De acuerdo con las autoridades, los químicos se encontraban distribuidos en 13 mil barriles procedentes de China, y la incautación se realizó la semana pasada en alta mar.
Todd Lyons director interino del ICE, calificó la acción como “la más exitosa relacionada con la metanfetamina en la historia de Estados Unidos”.
Lyons subrayó que se trata de la primera vez que se emite una orden de incautación por material de apoyo al terrorismo, destacando su importancia en términos de seguridad nacional.
Tras la detención de los cargamentos, la Oficina de Investigaciones de Seguridad Nacional colaboró con agencias internacionales para reagrupar los materiales en Panamá y trasladarlos finalmente al puerto de Houston.
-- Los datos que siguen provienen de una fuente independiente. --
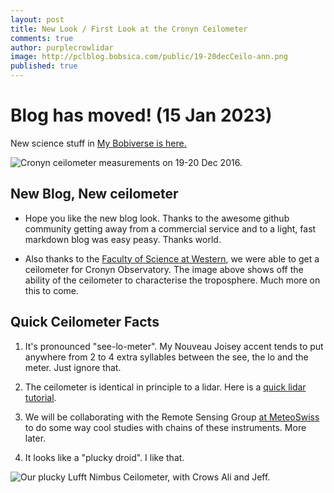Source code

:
```yaml
---
layout: post
title: New Look / First Look at the Cronyn Ceilometer
comments: true 
author: purplecrowlidar
image: http://pclblog.bobsica.com/public/19-20decCeilo-ann.png
published: true
---
```


# Blog has moved! (15 Jan 2023)
New science stuff in [My Bobiverse is here.](https://bobsica.com) 

![Cronyn ceilometer measurements on 19-20 Dec 2016.](http://pclblog.bobsica.com/public/19-20decCeilo-ann.png)

## New Blog, New ceilometer

* Hope you like the new blog look. Thanks to the awesome github community getting away from a commercial service and to a light, fast markdown blog was easy peasy. Thanks world.

* Also thanks to the [Faculty of Science at Western](https://www.uwo.ca/sci/), we were able to get a ceilometer for Cronyn Observatory. The image above shows off the ability of the ceilometer to characterise the troposphere. Much more on this to come.

## Quick Ceilometer Facts

1. It's pronounced "see-lo-meter". My Nouveau Joisey accent tends to put anywhere from 2 to 4 extra syllables between the see, the lo and the meter. Just ignore that.

2. The ceilometer is identical in principle to a lidar. Here is a [quick lidar tutorial](http://pcl.physics.uwo.ca/science/lidarintro/).

3. We will be collaborating with the Remote Sensing Group [at MeteoSwiss](http://www.meteoswiss.admin.ch/home/measurement-and-forecasting-systems/atmosphere/lidar-and-ceilometers.html) to do some way cool studies with chains of these instruments. More later.

4. It looks like a "plucky droid". I like that.

![Our plucky Lufft Nimbus Ceilometer, with Crows Ali and Jeff.](http://pclblog.bobsica.com/public/aliJeffCeilo.jpg)
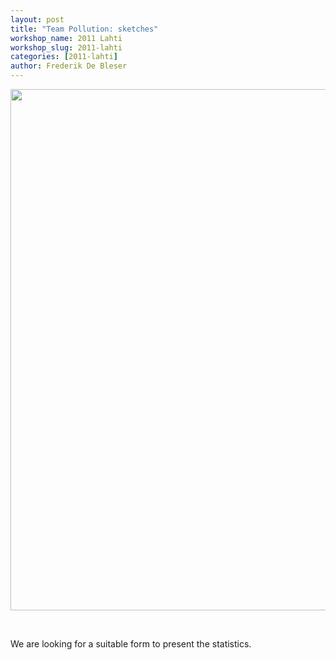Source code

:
 ```yaml
---
layout: post
title: "Team Pollution: sketches"
workshop_name: 2011 Lahti
workshop_slug: 2011-lahti
categories: [2011-lahti]
author: Frederik De Bleser
---
```

<a rel="attachment wp-att-225" href="http://workshops.nodebox.net/2011-3/?attachment_id=225"><img class="alignnone size-medium wp-image-225" src="http://workshops.nodebox.net/2011-3/wp-content/uploads/2011/06/drafts3-590x834.jpg" alt="" width="590" height="834" /></a>

&#xA0;

We are looking for a suitable form to present the statistics.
Por otro lado la fiscal del distrito de Columbia, Jeanine Pirro, quien se trasladó a Texas para anunciar la operación junto con Lyons, precisó que se trataba de dos cargamentos transportados en buques diferentes, con ruta desde Shanghái, China, hacia México, donde serían entregados al cártel.
Entre los insumos incautados se encontraron alcohol bencílico y N-metilformamida, sustancias suficientes para producir alrededor de 189 mil kilos de metanfetamina, cuyo valor en el mercado callejero de Houston se estima en 569 millones de dólares.
Pirro explicó que la operación fue posible gracias a la designación del Cártel de Sinaloa como organización terrorista extranjera, una medida impulsada por el presidente Donald Trump y el secretario de Estado Marco Rubio.
Esa clasificación, añadió Lyons, brinda a las autoridades estadounidenses nuevas herramientas legales, entre ellas la capacidad de rastrear los precursores antes de que crucen fronteras.
Finalmente, la fiscal advirtió que “diariamente, toneladas de sustancias químicas utilizadas para la producción de drogas sintéticas como metanfetamina y fentanilo se envían de China a México”, lo que calificó como una guerra no declarada de China contra Estados Unidos y sus ciudadanos.